(Data items)
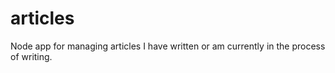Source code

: # articles
Node app for managing articles I have written or am currently in the process of writing.

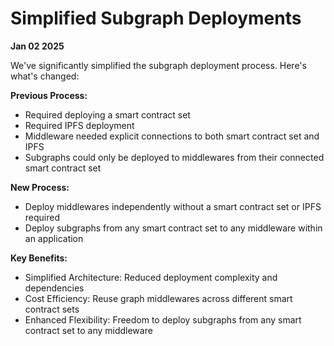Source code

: # Simplified Subgraph Deployments

**Jan 02 2025**

We've significantly simplified the subgraph deployment process. Here's what's changed:

**Previous Process:**

- Required deploying a smart contract set
- Required IPFS deployment
- Middleware needed explicit connections to both smart contract set and IPFS
- Subgraphs could only be deployed to middlewares from their connected smart contract set

**New Process:**

- Deploy middlewares independently without a smart contract set or IPFS required
- Deploy subgraphs from any smart contract set to any middleware within an application

**Key Benefits:**

- Simplified Architecture: Reduced deployment complexity and dependencies
- Cost Efficiency: Reuse graph middlewares across different smart contract sets
- Enhanced Flexibility: Freedom to deploy subgraphs from any smart contract set to any middleware
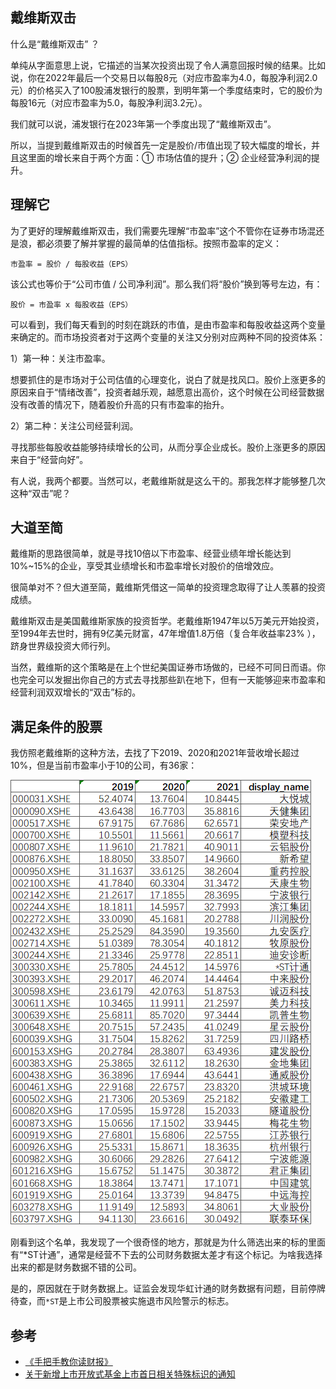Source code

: ## 戴维斯双击

什么是“戴维斯双击” ？

单纯从字面意思上说，它描述的当某次投资出现了令人满意回报时候的结果。比如说，你在2022年最后一个交易日以每股8元（对应市盈率为4.0，每股净利润2.0元）的价格买入了100股浦发银行的股票，到明年第一个季度结束时，它的股价为每股16元（对应市盈率为5.0，每股净利润3.2元）。

我们就可以说，浦发银行在2023年第一个季度出现了“戴维斯双击”。

所以，当提到戴维斯双击的时候首先一定是股价/市值出现了较大幅度的增长，并且这里面的增长来自于两个方面：① 市场估值的提升；② 企业经营净利润的提升。


## 理解它

为了更好的理解戴维斯双击，我们需要先理解“市盈率”这个不管你在证券市场混还是浪，都必须要了解并掌握的最简单的估值指标。按照市盈率的定义：

    市盈率 = 股价 / 每股收益（EPS）

该公式也等价于“公司市值 / 公司净利润”。那么我们将“股价”换到等号左边，有：

    股价 = 市盈率 x 每股收益（EPS）

可以看到，我们每天看到的时刻在跳跃的市值，是由市盈率和每股收益这两个变量来确定的。而市场投资者对于这两个变量的关注又分别对应两种不同的投资体系：

1）第一种：关注市盈率。

想要抓住的是市场对于公司估值的心理变化，说白了就是找风口。股价上涨更多的原因来自于“情绪改善”，投资者越乐观，越愿意出高价，这个时候在公司经营数据没有改善的情况下，随着股价升高的只有市盈率的抬升。

2）第二种：关注公司经营利润。

寻找那些每股收益能够持续增长的公司，从而分享企业成长。股价上涨更多的原因来自于“经营向好”。

有人说，我两个都要。当然可以，老戴维斯就是这么干的。那我怎样才能够整几次这种“双击”呢？


## 大道至简 

戴维斯的思路很简单，就是寻找10倍以下市盈率、经营业绩年增长能达到10%~15%的企业，享受其业绩增长和市盈率增长对股价的倍增效应。

很简单对不？但大道至简，戴维斯凭借这一简单的投资理念取得了让人羡慕的投资成绩。


戴维斯双击是美国戴维斯家族的投资哲学。老戴维斯1947年以5万美元开始投资，至1994年去世时，拥有9亿美元财富，47年增值1.8万倍（复合年收益率23% ），跻身世界级投资大师行列。

当然，戴维斯的这个策略是在上个世纪美国证券市场做的，已经不可同日而语。你也完全可以发掘出你自己的方式去寻找那些趴在地下，但有一天能够迎来市盈率和经营利润双双增长的“双击”标的。


## 满足条件的股票

我仿照老戴维斯的这种方法，去找了下2019、2020和2021年营收增长超过10%，但是当前市盈率小于10的公司，有36家：

![](./stocks.png)

刚看到这个名单，我发现了一个很奇怪的地方，那就是为什么筛选出来的标的里面有“*ST计通”，通常是经营不下去的公司财务数据太差才有这个标记。为啥我选择出来的都是财务数据不错的公司。

是的，原因就在于财务数据上。证监会发现华虹计通的财务数据有问题，目前停牌待查，而`*ST`是上市公司股票被实施退市风险警示的标志。



## 参考

- [《手把手教你读财报》]()
- [关于新增上市开放式基金上市首日相关特殊标识的通知](http://www.sse.com.cn/lawandrules/guide/jyznlc/jyzn/c/c_20221202_5713415.shtml)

Work item = Restate the entries verbatim and exclude any pictures.

Solution for this problem =
Source code

: # articles
Node app for managing articles I have written or am currently in the process of writing.

Source code

: # Simplified Subgraph Deployments

**Jan 02 2025**

We've significantly simplified the subgraph deployment process. Here's what's changed:

**Previous Process:**

- Required deploying a smart contract set
- Required IPFS deployment
- Middleware needed explicit connections to both smart contract set and IPFS
- Subgraphs could only be deployed to middlewares from their connected smart contract set

**New Process:**

- Deploy middlewares independently without a smart contract set or IPFS required
- Deploy subgraphs from any smart contract set to any middleware within an application

**Key Benefits:**

- Simplified Architecture: Reduced deployment complexity and dependencies
- Cost Efficiency: Reuse graph middlewares across different smart contract sets
- Enhanced Flexibility: Freedom to deploy subgraphs from any smart contract set to any middleware
Source code

: ## 戴维斯双击

什么是“戴维斯双击” ？

单纯从字面意思上说，它描述的当某次投资出现了令人满意回报时候的结果。比如说，你在2022年最后一个交易日以每股8元（对应市盈率为4.0，每股净利润2.0元）的价格买入了100股浦发银行的股票，到明年第一个季度结束时，它的股价为每股16元（对应市盈率为5.0，每股净利润3.2元）。

我们就可以说，浦发银行在2023年第一个季度出现了“戴维斯双击”。

所以，当提到戴维斯双击的时候首先一定是股价/市值出现了较大幅度的增长，并且这里面的增长来自于两个方面：① 市场估值的提升；② 企业经营净利润的提升。


## 理解它

为了更好的理解戴维斯双击，我们需要先理解“市盈率”这个不管你在证券市场混还是浪，都必须要了解并掌握的最简单的估值指标。按照市盈率的定义：

    市盈率 = 股价 / 每股收益（EPS）

该公式也等价于“公司市值 / 公司净利润”。那么我们将“股价”换到等号左边，有：

    股价 = 市盈率 x 每股收益（EPS）

可以看到，我们每天看到的时刻在跳跃的市值，是由市盈率和每股收益这两个变量来确定的。而市场投资者对于这两个变量的关注又分别对应两种不同的投资体系：

1）第一种：关注市盈率。

想要抓住的是市场对于公司估值的心理变化，说白了就是找风口。股价上涨更多的原因来自于“情绪改善”，投资者越乐观，越愿意出高价，这个时候在公司经营数据没有改善的情况下，随着股价升高的只有市盈率的抬升。

2）第二种：关注公司经营利润。

寻找那些每股收益能够持续增长的公司，从而分享企业成长。股价上涨更多的原因来自于“经营向好”。

有人说，我两个都要。当然可以，老戴维斯就是这么干的。那我怎样才能够整几次这种“双击”呢？


## 大道至简 

戴维斯的思路很简单，就是寻找10倍以下市盈率、经营业绩年增长能达到10%~15%的企业，享受其业绩增长和市盈率增长对股价的倍增效应。

很简单对不？但大道至简，戴维斯凭借这一简单的投资理念取得了让人羡慕的投资成绩。


戴维斯双击是美国戴维斯家族的投资哲学。老戴维斯1947年以5万美元开始投资，至1994年去世时，拥有9亿美元财富，47年增值1.8万倍（复合年收益率23% ），跻身世界级投资大师行列。

当然，戴维斯的这个策略是在上个世纪美国证券市场做的，已经不可同日而语。你也完全可以发掘出你自己的方式去寻找那些趴在地下，但有一天能够迎来市盈率和经营利润双双增长的“双击”标的。


## 满足条件的股票

我仿照老戴维斯的这种方法，去找了下2019、2020和2021年营收增长超过10%，但是当前市盈率小于10的公司，有36家：

![](./stocks.png)

刚看到这个名单，我发现了一个很奇怪的地方，那就是为什么筛选出来的标的里面有“*ST计通”，通常是经营不下去的公司财务数据太差才有这个标记。为啥我选择出来的都是财务数据不错的公司。

是的，原因就在于财务数据上。证监会发现华虹计通的财务数据有问题，目前停牌待查，而`*ST`是上市公司股票被实施退市风险警示的标志。



## 参考

- [《手把手教你读财报》]()
- [关于新增上市开放式基金上市首日相关特殊标识的通知](http://www.sse.com.cn/lawandrules/guide/jyznlc/jyzn/c/c_20221202_5713415.shtml)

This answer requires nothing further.